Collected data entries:
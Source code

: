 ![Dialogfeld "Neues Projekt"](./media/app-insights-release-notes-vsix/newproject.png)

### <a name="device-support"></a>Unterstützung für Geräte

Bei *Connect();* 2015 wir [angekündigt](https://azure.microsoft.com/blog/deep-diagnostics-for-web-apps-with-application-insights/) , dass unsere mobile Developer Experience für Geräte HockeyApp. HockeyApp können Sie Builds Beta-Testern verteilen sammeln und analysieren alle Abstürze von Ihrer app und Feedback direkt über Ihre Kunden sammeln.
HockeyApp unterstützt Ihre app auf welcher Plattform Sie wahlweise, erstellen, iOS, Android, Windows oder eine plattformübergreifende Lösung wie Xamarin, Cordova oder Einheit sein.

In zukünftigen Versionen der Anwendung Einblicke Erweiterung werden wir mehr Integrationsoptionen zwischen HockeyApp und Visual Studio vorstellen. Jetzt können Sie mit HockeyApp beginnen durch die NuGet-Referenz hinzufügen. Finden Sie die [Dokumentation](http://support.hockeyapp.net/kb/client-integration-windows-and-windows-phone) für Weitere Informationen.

> **Required action**
Copy every line above that holds the word "support".

> **Solution for this exercise**
### <a name="device-support"></a>Unterstützung für Geräte
In zukünftigen Versionen der Anwendung Einblicke Erweiterung werden wir mehr Integrationsoptionen zwischen HockeyApp und Visual Studio vorstellen. Jetzt können Sie mit HockeyApp beginnen durch die NuGet-Referenz hinzufügen. Finden Sie die [Dokumentation](http://support.hockeyapp.net/kb/client-integration-windows-and-windows-phone) für Weitere Informationen.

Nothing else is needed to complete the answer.